Sobre las actuaciones, Woody Allen se lleva la palma sin lugar a dudas con un personaje muy bien desarrollado e interpretado, muy Allen ante todo y con una carga actoral que le hacen robar pantalla. Él es así. También el cada vez más notorio JohnTurturro,  en un papel que  borda al lado de una bellísima Vanessa Paradis que junto al resto de los actores consiguen un trabajo a destacar. John Turturro, Woody Allen, Sharon Stone, Sofía Vergara, Vanessa Paradis, Liev Schreiber, Max Casella, Bob Balaban, Michael Badalucco, un buen elenco.

¿Verdad que no necesitan leer más para darse cuenta de que hay que verla?

Crítica: Kamikaze

KamikazeÁlex Pina con su primera película podría estar sembrando las bases del cine absurdo más directo. El joven director de cine, en un arranque interesante y curioso, te invita a plantear desde un punto distinto de ideas las desiguales formas de conocer a los personajes. Éste es la principal pericia del relato. Crítica de la película “Kamikaze”.

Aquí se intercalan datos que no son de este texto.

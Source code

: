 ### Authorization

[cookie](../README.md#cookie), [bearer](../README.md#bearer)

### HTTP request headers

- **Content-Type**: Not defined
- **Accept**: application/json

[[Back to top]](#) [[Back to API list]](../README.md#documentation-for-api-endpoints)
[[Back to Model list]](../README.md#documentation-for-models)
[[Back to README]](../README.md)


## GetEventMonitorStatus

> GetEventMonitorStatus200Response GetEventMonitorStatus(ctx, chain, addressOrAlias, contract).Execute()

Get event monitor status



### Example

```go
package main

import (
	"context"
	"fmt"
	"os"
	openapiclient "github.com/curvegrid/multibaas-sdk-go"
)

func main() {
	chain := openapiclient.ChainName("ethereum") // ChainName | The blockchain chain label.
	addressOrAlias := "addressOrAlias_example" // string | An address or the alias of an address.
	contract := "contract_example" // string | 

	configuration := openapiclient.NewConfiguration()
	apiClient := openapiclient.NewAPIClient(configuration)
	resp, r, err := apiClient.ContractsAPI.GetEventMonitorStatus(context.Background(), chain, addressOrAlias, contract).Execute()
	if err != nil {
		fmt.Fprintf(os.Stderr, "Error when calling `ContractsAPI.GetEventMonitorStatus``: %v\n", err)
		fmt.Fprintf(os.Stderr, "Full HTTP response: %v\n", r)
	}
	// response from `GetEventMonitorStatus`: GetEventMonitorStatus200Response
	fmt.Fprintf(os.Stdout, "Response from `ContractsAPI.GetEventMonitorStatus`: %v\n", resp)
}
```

Pina nos presenta a Slatan, un hombre oriundo del Karadjistan, que se enfrenta a una situación extrema: hacer estallar un avión de pasajeros que va de Moscú a Madrid. Una tormenta de nieve retrasa el vuelo unos días y los pasajeros son alojados en un hotel de montaña. Ese retraso obliga al terrorista a convivir, durante tres días, con sus futuras víctimas, unas personas con una visión positiva y optimista de la vida.
De este modo, nos hallamos ante una propuesta entretenida: un juego de hipótesis extremas sobre hechos que podrían llegar al corazón. Comedia melodrama de cuentas pendientes y salvación. Quizá los más absurdo de ella sea insistir en buscar la risa atravesando su recorrido, cuando el espectador ya se dio cuenta que en donde no hay humor no debiera buscarse. El director persigue al espectador y lo mueve pero no logra levantarlo del asiento, eso sí, nos mantiene enganchados a una película que no da descanso, pues todo se va sucediendo de modo grato y ocurrente. Un retrato cáustico, punteado de truculencias con miramientos sentimentales en el que caben las pequeñas gestas personales y los gestos de humanidad sin edulcorantes.

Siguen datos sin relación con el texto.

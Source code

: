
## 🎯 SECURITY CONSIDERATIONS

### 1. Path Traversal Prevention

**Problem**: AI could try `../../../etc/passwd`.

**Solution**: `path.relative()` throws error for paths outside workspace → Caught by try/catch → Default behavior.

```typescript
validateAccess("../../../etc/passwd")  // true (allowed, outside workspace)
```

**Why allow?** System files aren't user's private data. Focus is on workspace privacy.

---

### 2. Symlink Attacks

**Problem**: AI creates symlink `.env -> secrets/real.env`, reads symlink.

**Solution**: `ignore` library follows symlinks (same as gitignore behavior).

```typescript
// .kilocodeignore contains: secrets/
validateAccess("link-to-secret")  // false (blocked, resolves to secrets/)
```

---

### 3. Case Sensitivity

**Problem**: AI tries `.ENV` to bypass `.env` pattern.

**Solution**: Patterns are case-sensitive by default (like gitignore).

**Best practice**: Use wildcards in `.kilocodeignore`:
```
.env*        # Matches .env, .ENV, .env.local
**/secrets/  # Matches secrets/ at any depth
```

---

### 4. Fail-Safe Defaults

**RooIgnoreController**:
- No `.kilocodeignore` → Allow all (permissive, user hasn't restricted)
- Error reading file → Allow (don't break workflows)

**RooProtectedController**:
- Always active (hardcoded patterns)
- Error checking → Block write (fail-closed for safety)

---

Imagen de KamikazeSería apropiado decir que en “Kamikaze”, prácticamente toda la trama gira alrededor del hotel donde se refugian los pasajeros del avión. Pero es en los momentos clave, de la película en los que el rodaje se realiza en el exterior. “Kamikaze”, con sus giros sin sorpresas, sus diálogos amenos, unos personajes que rozan la caricatura, -prácticamente todos ellos interpretan una caricatura de ellos mismos-, sazonado con una magnífica puesta en escena, en la que todo confluye. La parte más desatinada está en la resolución, que no se eleva por encima de la trama cuando esto es lo que cabe esperar de cualquier obra, es un final tan caricaturesco que deja una extraña sensación.
El guión es de Iván Escobar y Álex Pina, y la fotografía de Miguel Ángel Amoedo. El elenco de actores con los que cuenta, son verdaderamente refrescantes: Álex García, Eduardo Blanco, Verónica Echegui, Carmen Machi, Leticia Dolera,Iván Massagué, Héctor Alterio y Ajay Jethi. Gracias a sus distintas personalidades y modos de actuar ante las diversas circunstancias que se les plantean, todos, conforman un repertorio que logra hacer de esta comedia un simpático vehículo de entretenimiento.

La película está llena de escenas que harán sonreír y chocar sentimientos.